▸ Data records:
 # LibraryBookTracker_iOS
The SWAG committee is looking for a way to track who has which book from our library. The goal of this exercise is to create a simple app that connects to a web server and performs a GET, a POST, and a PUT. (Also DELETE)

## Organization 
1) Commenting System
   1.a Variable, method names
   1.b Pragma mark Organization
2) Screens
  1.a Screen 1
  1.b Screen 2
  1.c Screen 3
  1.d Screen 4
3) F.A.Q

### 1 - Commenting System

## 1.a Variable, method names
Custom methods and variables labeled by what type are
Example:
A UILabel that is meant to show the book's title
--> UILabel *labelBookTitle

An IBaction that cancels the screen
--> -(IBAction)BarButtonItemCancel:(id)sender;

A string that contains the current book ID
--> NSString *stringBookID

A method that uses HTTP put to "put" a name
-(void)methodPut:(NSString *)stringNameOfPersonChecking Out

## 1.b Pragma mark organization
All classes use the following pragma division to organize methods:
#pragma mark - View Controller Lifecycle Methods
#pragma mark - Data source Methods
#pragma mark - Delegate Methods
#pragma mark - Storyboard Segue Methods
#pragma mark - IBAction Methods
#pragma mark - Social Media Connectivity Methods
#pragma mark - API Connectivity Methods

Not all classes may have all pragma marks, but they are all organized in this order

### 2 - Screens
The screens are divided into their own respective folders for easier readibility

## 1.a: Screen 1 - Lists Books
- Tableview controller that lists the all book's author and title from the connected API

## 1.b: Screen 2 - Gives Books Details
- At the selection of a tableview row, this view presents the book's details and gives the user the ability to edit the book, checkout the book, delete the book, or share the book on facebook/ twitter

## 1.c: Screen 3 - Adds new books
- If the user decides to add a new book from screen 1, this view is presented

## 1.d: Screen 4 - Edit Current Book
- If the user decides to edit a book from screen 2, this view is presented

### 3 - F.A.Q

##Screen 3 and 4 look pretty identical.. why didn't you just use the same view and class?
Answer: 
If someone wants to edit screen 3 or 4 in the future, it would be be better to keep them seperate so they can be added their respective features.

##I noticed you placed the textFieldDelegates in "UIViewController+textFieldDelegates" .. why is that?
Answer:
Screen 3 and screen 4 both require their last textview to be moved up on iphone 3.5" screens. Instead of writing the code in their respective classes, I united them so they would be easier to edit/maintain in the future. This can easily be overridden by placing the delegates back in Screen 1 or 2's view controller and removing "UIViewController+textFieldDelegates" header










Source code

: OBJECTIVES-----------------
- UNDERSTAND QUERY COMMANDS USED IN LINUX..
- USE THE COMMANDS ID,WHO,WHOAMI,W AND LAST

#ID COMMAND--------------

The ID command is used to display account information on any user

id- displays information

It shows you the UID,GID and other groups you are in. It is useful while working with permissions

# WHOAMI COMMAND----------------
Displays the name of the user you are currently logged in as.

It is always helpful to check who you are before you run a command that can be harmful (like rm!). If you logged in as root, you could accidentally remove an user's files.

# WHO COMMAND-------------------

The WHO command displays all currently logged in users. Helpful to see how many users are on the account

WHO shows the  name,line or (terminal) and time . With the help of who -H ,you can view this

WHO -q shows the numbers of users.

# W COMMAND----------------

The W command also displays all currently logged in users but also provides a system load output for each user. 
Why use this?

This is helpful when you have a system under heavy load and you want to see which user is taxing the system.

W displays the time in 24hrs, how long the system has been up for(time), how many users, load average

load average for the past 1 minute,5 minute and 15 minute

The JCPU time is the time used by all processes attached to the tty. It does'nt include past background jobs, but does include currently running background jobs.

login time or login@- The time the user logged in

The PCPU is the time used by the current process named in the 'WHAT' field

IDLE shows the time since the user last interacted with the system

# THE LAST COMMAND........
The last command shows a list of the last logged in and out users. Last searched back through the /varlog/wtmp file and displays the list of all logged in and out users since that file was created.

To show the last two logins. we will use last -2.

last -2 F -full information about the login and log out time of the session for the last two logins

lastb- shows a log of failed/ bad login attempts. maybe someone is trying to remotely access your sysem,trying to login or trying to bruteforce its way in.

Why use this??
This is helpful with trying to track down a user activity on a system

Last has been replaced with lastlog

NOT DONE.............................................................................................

▸ TO DO:
A lone number is the expected answer: the count of lines in these entries holding the string "Connectivity".

▸ REPLY:
2